What’s a DDE attack?
For a while now, attackers have been ditching malicious macros and OLE objects in favor of the Dynamic Data Exchange (DDE) attack technique to deliver malware via booby-trapped Office documents.
Opening such a document will not trigger any security warnings. Users will be simply asked to update the document links, and then to execute the retrieved application (malware). That last stage can also be eliminated altogether.
It is not a new avenue of attack, and the DDE feature that allows it was introduced into Microsoft Office decades ago, to enable data exchange between applications via shared memory.
Offered solutions
Despite the attack technique gaining popularity, Microsoft said that there will be no patch. It is not a vulnerability, they said, but a feature. And, after all, Office applications do show one or more additional prompts that the users has to click through before the booby-trapped files are allowed to be opened.
Users should know better than that, by now, but unfortunately many do not. It falls on enterprise administrators to block the route that allows these attacks to succeed, and AV vendors to flag Office documents with DDE fields as potentially dangerous.
Some security companies have been offering their own solutions.
Microsoft’s advice
The security advisory released on Wednesday by Microsoft points administrators to documents detailing the enabling of specific feature control keys for security reasons, and instructions for all users on how to prevent automatic update of links in Excel, Outlook, Publisher, and Word.
In most cases, this can be done by manually creating and setting registry entries for the Office applications, and Microsoft warns that users should go about it carefully: “If you use Registry Editor incorrectly, you could cause serious problems that could require you to reinstall your operating system.
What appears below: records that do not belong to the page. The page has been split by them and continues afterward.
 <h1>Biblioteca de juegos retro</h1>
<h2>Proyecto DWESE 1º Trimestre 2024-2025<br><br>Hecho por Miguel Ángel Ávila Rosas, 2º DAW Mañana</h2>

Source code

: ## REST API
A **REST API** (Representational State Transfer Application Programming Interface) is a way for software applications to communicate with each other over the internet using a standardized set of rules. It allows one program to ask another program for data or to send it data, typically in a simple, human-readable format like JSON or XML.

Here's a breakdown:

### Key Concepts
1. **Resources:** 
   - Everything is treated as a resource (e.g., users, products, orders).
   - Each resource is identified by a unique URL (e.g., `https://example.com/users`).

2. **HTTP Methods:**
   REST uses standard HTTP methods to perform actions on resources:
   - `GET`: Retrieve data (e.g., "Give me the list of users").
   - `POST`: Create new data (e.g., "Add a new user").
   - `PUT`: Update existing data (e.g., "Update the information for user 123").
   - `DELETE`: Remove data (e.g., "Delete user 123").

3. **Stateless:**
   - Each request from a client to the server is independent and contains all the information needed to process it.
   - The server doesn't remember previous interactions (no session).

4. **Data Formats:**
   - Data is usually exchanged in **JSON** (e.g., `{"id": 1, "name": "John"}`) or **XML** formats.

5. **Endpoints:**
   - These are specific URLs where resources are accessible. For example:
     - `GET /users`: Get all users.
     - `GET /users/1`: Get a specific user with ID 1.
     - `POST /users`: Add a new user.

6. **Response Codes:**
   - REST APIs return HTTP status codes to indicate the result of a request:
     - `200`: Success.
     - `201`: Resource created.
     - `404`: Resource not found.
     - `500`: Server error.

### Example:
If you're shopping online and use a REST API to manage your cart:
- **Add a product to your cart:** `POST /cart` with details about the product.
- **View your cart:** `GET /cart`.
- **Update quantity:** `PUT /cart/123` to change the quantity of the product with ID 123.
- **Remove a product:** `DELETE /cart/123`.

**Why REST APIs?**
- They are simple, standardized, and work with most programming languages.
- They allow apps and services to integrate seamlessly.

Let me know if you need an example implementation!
Use Registry Editor at your own risk.”
Enterprises that have switched to Windows 10 Fall Creator Update can also leverage Windows Defender Exploit Guard to block DDE-based malware with Attack Surface Reduction (ASR), by blocking malicious behavior.
“Emerging exploits like DDEDownloader use the Dynamic Data Exchange (DDE) popup in Office documents to run a PowerShell downloader; however, in doing so, they launch a child process that the corresponding child process rule blocks,” they explain. The “Block Office applications from creating child processes” rule should stop the attack.
Microsoft continues to research this issue further and promises to post more information on protection when it becomes available.